Over the past year, we’ve seen AI become instrumental in addressing healthcare system challenges, from helping to enhance diagnostic clarity to reducing patient wait times. And with these changes, we’re also seeing a strong focus on access and efficiency – as workforce shortages and cost pressures rise, these AI-powered solutions are helping clinicians do more with less without sacrificing quality.

These developments help underscore AI’s validated role in helping to drive efficiency and the potential to improve patient outcomes in a measurable way, reinforcing the recognition that innovation only matters if it has real impact and that technology for its own sake doesn’t move healthcare forward.

Shannon West, chief strategy officer at Datavant

Many of healthcare’s biggest challenges still trace back to how effectively data can move across systems, be interpreted in real time and be trusted by those who depend on it.
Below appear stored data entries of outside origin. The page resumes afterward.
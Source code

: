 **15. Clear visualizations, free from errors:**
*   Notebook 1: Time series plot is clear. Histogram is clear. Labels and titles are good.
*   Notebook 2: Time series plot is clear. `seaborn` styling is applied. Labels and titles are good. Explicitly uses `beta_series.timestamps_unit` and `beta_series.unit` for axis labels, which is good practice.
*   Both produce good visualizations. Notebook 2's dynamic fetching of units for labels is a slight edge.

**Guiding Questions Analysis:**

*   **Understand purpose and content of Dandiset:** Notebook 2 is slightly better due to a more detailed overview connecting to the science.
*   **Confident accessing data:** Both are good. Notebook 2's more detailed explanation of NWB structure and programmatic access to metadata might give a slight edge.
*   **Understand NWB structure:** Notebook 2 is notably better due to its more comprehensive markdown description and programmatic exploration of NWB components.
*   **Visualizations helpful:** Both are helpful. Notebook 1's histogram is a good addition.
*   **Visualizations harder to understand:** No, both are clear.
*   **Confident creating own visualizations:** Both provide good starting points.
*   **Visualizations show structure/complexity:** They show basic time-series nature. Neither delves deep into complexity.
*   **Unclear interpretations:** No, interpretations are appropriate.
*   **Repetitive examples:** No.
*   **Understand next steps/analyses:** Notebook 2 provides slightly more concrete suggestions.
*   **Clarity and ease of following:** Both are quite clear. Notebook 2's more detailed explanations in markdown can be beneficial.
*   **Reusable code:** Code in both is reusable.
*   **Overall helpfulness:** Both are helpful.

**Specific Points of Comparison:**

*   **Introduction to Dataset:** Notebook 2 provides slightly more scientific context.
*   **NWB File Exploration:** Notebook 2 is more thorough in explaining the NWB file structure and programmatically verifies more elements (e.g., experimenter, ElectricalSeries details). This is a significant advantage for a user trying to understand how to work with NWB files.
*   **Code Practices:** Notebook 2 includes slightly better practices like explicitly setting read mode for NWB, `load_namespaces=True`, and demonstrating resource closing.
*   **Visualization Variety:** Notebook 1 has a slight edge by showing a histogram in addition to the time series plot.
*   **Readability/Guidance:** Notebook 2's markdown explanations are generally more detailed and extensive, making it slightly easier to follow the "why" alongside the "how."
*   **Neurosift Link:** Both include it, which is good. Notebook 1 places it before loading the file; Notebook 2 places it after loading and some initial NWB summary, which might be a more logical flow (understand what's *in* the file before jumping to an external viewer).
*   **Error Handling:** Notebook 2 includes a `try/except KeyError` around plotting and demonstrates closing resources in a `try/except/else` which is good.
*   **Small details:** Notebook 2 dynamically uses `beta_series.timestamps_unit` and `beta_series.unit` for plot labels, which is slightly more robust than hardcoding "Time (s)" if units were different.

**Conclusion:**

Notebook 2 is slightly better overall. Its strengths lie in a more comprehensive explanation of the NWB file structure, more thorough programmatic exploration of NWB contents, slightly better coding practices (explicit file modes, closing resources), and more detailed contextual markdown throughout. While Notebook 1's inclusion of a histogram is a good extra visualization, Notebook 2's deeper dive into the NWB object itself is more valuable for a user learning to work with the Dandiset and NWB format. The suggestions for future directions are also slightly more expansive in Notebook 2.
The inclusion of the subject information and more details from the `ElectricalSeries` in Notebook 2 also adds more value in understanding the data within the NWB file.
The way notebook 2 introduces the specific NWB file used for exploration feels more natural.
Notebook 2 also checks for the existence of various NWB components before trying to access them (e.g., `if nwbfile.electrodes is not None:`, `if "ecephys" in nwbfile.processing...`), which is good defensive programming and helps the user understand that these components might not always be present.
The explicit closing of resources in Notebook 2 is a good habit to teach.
Advances in digitization and automation are creating a flywheel effect for making the right data available to answer specific research questions and solve business problems faster – and with a confidence in the integrity of that data – than previously possible.

Orr Inbar, CEO and cofounder of QuantHealth

AI models are only as strong as their validation and track record. In highly regulated, risk-averse environments, such as the pharmaceutical industry, fit-for-purpose models trained and validated for specific use cases are becoming the gold standard.

Additionally, agentic AI is all about orchestration, not just individual agents. The focus should be on the overall system, from how the agents work together to who is actually responsible for validating and managing the operations (it is usually a human).

Another major takeaway from 2025 is that the value of proprietary foundation models is now undeniable. Due to recent technological advancements, the most significant barriers to building them have decreased. Whether the models are language-based, biology-based or something else entirely, the companies that don’t develop their own models will quickly become followers, not leaders in AI.

Emily Greenberg, cofounder and president of Joy Parenting Club

One of the clearest lessons from 2025 is that technology does not replace human connection. It strengthens it when it is built with intention. The most meaningful progress this year came from products that integrated empathy, personalization and trust directly into the design.

Across healthcare and well-being, people are looking for tools that help them understand themselves and take action, not tools that simply complete tasks on their behalf.